(Saved entries)
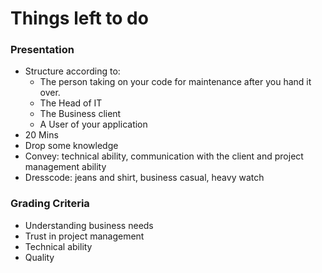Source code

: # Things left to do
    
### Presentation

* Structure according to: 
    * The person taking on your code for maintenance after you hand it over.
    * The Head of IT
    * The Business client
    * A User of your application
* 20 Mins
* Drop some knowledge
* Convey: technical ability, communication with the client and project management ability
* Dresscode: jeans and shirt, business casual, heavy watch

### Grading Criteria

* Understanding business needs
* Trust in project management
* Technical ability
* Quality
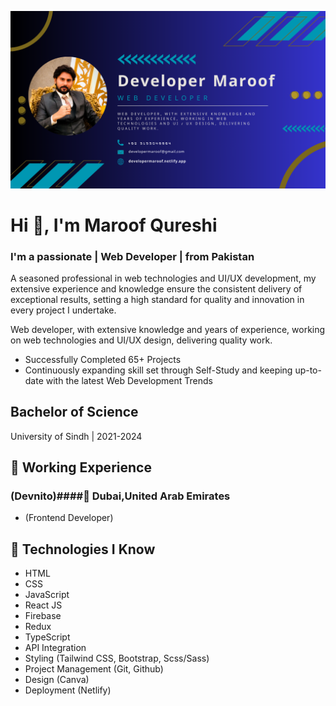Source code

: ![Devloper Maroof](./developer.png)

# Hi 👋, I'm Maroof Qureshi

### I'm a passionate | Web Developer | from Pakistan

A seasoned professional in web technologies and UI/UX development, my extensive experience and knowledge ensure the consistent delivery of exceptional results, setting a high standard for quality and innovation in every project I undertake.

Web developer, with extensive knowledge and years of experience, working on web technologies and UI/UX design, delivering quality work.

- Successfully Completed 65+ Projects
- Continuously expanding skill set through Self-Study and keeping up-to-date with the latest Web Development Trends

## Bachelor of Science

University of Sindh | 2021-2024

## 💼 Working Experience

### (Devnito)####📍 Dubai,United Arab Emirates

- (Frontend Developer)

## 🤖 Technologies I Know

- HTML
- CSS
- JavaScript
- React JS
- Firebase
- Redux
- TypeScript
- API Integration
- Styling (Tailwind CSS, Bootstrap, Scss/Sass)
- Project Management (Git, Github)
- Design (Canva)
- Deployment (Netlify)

_What to do:_
Looking at the records above, which lines contain "ability"? Copy those lines.

_Output for this exercise:_
* Convey: technical ability, communication with the client and project management ability
* Technical ability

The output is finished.